This study was approved by the Institutional Review Board (IRB) of the University of California, Davis as the lead site and endorsed through the IRB Reliance process by the IRBs at the University of California Irvine, Los Angeles, San Diego, and San Francisco.

Study design and population

This was a multisite cross-sectional health record-based study of all eligible discharges from October 1, 2012 through September 30, 2015 that met criteria for AHRQ PSI 11 at the five University of California academic medical centers (San Francisco, Davis, Irvine, Los Angeles, and San Diego campuses). Participation by each center was voluntary. Eligible discharges are defined by AHRQ PSI 11 technical specifications²⁵ (Table 1). We chose the start date based on: 1) the availability of data from all sites (as well as allowance of a phase-in period for coders to adjust to the updated ICD-9-CM diagnosis codes relevant to PSI 11, first in use in October 2011), and 2) the presence of a clinical documentation improvement program at each site.
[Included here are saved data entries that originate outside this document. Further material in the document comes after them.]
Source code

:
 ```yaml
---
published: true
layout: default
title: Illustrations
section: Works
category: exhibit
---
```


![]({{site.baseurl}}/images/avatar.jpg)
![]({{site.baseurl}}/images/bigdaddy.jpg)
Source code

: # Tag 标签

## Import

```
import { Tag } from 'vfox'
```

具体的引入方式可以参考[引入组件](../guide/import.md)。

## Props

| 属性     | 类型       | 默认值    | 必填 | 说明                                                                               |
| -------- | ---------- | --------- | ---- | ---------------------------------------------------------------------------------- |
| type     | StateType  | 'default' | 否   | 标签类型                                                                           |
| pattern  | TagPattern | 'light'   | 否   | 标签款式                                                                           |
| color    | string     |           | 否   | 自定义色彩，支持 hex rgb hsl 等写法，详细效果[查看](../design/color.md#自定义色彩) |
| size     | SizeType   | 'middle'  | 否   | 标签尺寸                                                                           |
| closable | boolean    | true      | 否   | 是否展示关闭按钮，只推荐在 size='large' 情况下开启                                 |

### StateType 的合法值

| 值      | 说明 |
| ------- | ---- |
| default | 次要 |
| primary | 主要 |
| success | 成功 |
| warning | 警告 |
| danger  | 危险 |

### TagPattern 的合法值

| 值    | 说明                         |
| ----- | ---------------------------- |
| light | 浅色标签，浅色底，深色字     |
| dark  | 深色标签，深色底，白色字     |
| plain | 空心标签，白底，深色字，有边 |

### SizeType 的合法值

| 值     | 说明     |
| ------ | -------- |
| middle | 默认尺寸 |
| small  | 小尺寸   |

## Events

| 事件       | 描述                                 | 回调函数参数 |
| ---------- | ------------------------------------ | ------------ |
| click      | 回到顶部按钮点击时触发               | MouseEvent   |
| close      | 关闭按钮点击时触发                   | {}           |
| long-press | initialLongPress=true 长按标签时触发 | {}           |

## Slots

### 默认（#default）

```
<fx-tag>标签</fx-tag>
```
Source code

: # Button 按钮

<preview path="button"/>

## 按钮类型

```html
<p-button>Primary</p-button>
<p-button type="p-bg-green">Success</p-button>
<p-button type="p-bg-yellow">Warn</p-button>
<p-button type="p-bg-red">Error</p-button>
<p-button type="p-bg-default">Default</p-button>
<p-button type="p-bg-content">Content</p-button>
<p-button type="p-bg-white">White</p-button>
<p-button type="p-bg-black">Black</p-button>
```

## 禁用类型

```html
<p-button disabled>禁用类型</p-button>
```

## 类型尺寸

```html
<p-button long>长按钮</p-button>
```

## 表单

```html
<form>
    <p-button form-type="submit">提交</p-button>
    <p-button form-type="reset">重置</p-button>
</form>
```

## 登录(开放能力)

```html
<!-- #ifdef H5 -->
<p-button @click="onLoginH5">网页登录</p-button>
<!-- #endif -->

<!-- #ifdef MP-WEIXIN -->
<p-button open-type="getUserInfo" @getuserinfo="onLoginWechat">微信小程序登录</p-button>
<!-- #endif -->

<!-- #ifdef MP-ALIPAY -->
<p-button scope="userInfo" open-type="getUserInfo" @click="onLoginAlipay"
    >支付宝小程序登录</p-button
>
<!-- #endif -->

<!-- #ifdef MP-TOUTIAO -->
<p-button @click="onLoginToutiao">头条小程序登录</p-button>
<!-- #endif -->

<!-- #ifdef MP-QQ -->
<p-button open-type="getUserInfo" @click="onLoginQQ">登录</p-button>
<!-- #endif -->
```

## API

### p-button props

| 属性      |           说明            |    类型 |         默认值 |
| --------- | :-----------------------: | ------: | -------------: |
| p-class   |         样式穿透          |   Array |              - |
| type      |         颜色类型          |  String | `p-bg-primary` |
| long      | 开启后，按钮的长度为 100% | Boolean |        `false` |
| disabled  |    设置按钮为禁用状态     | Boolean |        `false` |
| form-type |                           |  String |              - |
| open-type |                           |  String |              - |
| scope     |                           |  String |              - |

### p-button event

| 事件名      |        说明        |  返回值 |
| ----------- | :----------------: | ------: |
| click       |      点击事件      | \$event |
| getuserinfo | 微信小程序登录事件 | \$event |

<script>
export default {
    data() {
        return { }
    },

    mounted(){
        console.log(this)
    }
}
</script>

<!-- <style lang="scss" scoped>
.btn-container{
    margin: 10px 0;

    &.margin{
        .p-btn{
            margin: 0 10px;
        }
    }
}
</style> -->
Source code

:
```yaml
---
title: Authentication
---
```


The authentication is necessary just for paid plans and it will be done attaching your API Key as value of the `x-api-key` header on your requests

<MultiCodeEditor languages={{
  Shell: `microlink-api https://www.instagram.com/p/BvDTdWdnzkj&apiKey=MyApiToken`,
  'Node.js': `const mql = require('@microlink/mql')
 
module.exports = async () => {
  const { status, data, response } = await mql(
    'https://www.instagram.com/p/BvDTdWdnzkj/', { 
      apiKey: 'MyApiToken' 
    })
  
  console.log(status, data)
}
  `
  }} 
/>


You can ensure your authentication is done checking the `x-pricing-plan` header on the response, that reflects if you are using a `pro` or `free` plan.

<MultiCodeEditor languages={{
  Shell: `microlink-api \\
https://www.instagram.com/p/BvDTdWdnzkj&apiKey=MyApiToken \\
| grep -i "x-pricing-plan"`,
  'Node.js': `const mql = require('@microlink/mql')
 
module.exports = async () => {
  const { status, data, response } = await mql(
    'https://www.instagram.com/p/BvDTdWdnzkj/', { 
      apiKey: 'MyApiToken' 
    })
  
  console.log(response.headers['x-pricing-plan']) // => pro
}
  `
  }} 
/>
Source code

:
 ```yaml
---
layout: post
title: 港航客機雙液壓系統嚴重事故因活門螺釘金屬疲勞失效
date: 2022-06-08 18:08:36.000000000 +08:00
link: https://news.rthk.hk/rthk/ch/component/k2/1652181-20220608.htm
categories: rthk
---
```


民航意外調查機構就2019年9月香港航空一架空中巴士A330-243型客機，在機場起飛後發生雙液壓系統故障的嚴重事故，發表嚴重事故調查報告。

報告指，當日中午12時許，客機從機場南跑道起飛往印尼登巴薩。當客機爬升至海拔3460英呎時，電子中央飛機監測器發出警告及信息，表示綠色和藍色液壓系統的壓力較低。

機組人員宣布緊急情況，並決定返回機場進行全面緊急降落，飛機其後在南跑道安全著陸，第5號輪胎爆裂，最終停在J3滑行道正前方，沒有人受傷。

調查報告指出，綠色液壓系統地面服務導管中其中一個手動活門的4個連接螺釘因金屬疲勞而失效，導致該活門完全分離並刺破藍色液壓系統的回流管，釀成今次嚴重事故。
The end date was chosen based on the October 1, 2015 implementation of International Classification of Diseases, 10th Revision, Clinical Modification/Procedure Classification System in the United States.

Table 1.

Postoperative respiratory failure PSI 11 ICD-9-CM technical specifications.²⁵

Definition	Postoperative respiratory failure (secondary diagnosis), prolonged mechanical ventilation, or reintubation cases per 1000 elective surgical discharges for patients ages 18 years and older.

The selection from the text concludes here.